Palabras como “pibe” (muchacho, niño), “laburo” (trabajo), “bondi” (autobús), o “boludo” (tonto, ingenuo, molesto, según el contexto), hablan de un registro muy diverso y a la vez auténtico, que también ha desarrollado una fraseología plagada de saberes y picardía: “tirar fruta” (hablar de algo como si se supiera mucho del asunto), “va como piña” (combinar muy bien dos cosas), “hacer algo porque pintó” (darse la oportunidad, la ocasión), “le faltan caramelos en el tarro” (tonto, ignorante), entre otras muchas.

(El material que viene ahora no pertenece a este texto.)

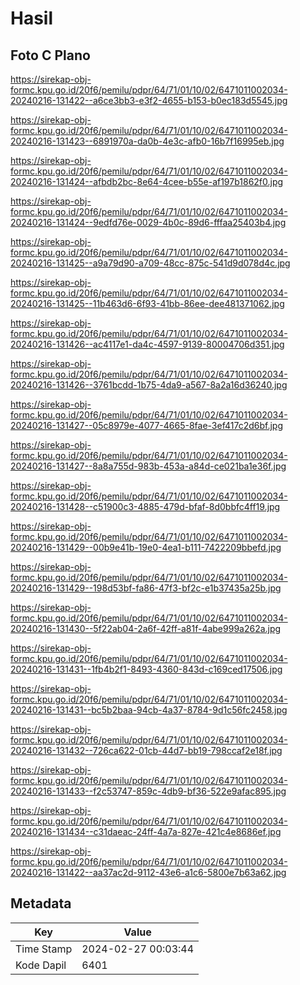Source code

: # Hasil

## Foto C Plano

https://sirekap-obj-formc.kpu.go.id/20f6/pemilu/pdpr/64/71/01/10/02/6471011002034-20240216-131422--a6ce3bb3-e3f2-4655-b153-b0ec183d5545.jpg

https://sirekap-obj-formc.kpu.go.id/20f6/pemilu/pdpr/64/71/01/10/02/6471011002034-20240216-131423--6891970a-da0b-4e3c-afb0-16b7f16995eb.jpg

https://sirekap-obj-formc.kpu.go.id/20f6/pemilu/pdpr/64/71/01/10/02/6471011002034-20240216-131424--afbdb2bc-8e64-4cee-b55e-af197b1862f0.jpg

https://sirekap-obj-formc.kpu.go.id/20f6/pemilu/pdpr/64/71/01/10/02/6471011002034-20240216-131424--9edfd76e-0029-4b0c-89d6-fffaa25403b4.jpg

https://sirekap-obj-formc.kpu.go.id/20f6/pemilu/pdpr/64/71/01/10/02/6471011002034-20240216-131425--a9a79d90-a709-48cc-875c-541d9d078d4c.jpg

https://sirekap-obj-formc.kpu.go.id/20f6/pemilu/pdpr/64/71/01/10/02/6471011002034-20240216-131425--11b463d6-6f93-41bb-86ee-dee481371062.jpg

https://sirekap-obj-formc.kpu.go.id/20f6/pemilu/pdpr/64/71/01/10/02/6471011002034-20240216-131426--ac4117e1-da4c-4597-9139-80004706d351.jpg

https://sirekap-obj-formc.kpu.go.id/20f6/pemilu/pdpr/64/71/01/10/02/6471011002034-20240216-131426--3761bcdd-1b75-4da9-a567-8a2a16d36240.jpg

https://sirekap-obj-formc.kpu.go.id/20f6/pemilu/pdpr/64/71/01/10/02/6471011002034-20240216-131427--05c8979e-4077-4665-8fae-3ef417c2d6bf.jpg

https://sirekap-obj-formc.kpu.go.id/20f6/pemilu/pdpr/64/71/01/10/02/6471011002034-20240216-131427--8a8a755d-983b-453a-a84d-ce021ba1e36f.jpg

https://sirekap-obj-formc.kpu.go.id/20f6/pemilu/pdpr/64/71/01/10/02/6471011002034-20240216-131428--c51900c3-4885-479d-bfaf-8d0bbfc4ff19.jpg

https://sirekap-obj-formc.kpu.go.id/20f6/pemilu/pdpr/64/71/01/10/02/6471011002034-20240216-131429--00b9e41b-19e0-4ea1-b111-7422209bbefd.jpg

https://sirekap-obj-formc.kpu.go.id/20f6/pemilu/pdpr/64/71/01/10/02/6471011002034-20240216-131429--198d53bf-fa86-47f3-bf2c-e1b37435a25b.jpg

https://sirekap-obj-formc.kpu.go.id/20f6/pemilu/pdpr/64/71/01/10/02/6471011002034-20240216-131430--5f22ab04-2a6f-42ff-a81f-4abe999a262a.jpg

https://sirekap-obj-formc.kpu.go.id/20f6/pemilu/pdpr/64/71/01/10/02/6471011002034-20240216-131431--1fb4b2f1-8493-4360-843d-c169ced17506.jpg

https://sirekap-obj-formc.kpu.go.id/20f6/pemilu/pdpr/64/71/01/10/02/6471011002034-20240216-131431--bc5b2baa-94cb-4a37-8784-9d1c56fc2458.jpg

https://sirekap-obj-formc.kpu.go.id/20f6/pemilu/pdpr/64/71/01/10/02/6471011002034-20240216-131432--726ca622-01cb-44d7-bb19-798ccaf2e18f.jpg

https://sirekap-obj-formc.kpu.go.id/20f6/pemilu/pdpr/64/71/01/10/02/6471011002034-20240216-131433--f2c53747-859c-4db9-bf36-522e9afac895.jpg

https://sirekap-obj-formc.kpu.go.id/20f6/pemilu/pdpr/64/71/01/10/02/6471011002034-20240216-131434--c31daeac-24ff-4a7a-827e-421c4e8686ef.jpg

https://sirekap-obj-formc.kpu.go.id/20f6/pemilu/pdpr/64/71/01/10/02/6471011002034-20240216-131422--aa37ac2d-9112-43e6-a1c6-5800e7b63a62.jpg


## Metadata

| Key        | Value               |
| ---------- | ------------------- |
| Time Stamp | 2024-02-27 00:03:44 |
| Kode Dapil | 6401                |



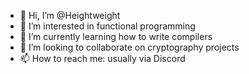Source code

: - 👋 Hi, I’m @Heightweight
- 👀 I’m interested in functional programming
- 🌱 I’m currently learning how to write compilers
- 💞️ I’m looking to collaborate on cryptography projects
- 📫 How to reach me: usually via Discord 



<!---
Heightweight/Heightweight is a ✨ special ✨ repository because its `README.md` (this file) appears on your GitHub profile.
You can click the Preview link to take a look at your changes.
--->

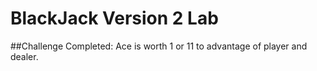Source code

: # BlackJack Version 2 Lab

##Challenge Completed: Ace is worth 1 or 11 to advantage of player and dealer.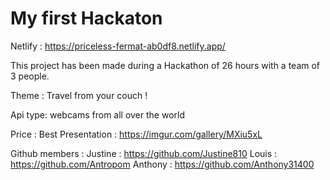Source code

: # My first Hackaton 

Netlify : https://priceless-fermat-ab0df8.netlify.app/

This project has been made during a Hackathon of 26 hours with a team of 3 people.

Theme : Travel from your couch !

Api type: webcams from all over the world 

Price : Best Presentation : https://imgur.com/gallery/MXiu5xL

Github members : 
Justine : https://github.com/Justine810
Louis : https://github.com/Antropom
Anthony : https://github.com/Anthony31400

Además del “voseo”, que implica una alteración gramatical de la conjugación de segunda persona del singular (vos cantás, comés, vivís; y en imperativo: cantá, comé, viví), es también muy característico de esta variante del español el yeísmo con rehilamiento, es decir, una tendencia a no distinguir los sonidos “y” y “ll” pero con una pronunciación más tensa, similar al sonido “sh” del inglés.
En Argentina también existe el “seseo”, pronunciación indiferenciada de “s”, “z” y “c”, como suele ocurrir en casi todo el continente americano; se suele utilizar el morfema “re” para énfasis superlativo (“ella es rebuena”, “eres resimpático”); o la pronunciación tónica de pronombres átonos enclíticos (“representándolá”).
Pero más allá de palabras o fenómenos de la pronunciación, la historia y la evolución de la lengua fijan determinados centros, alrededor de los cuales orbita el universo emocional de un pueblo. Y en el caso de Argentina ese centro se dibuja en un término muy versátil: “che”. El che argentino, que alcanzó dimensiones globales con la figura de Ernesto Guevara, puede ser usado como interjección (“¡Ché! ¿Y esto qué es?”) o como vocativo (“Prestámelo, che”), indistintamente.
Sin una etimología u origen definido, el che, como sucede también con el famoso gaucho llanero, se mueve a través de la historia de lenguas que ya estaban allí y otras que llegaron desde fuera. Contempla el devenir de un pueblo que, por encima de conflictos y desencuentros, se reúne en sus lenguas para contar y celebrar la vida.
El español de Argentina, girando alrededor de ese “che” cuya génesis resulta difusa, es también una invitación para asomarse a otras culturas y lenguas que contribuyeron a darle su forma actual.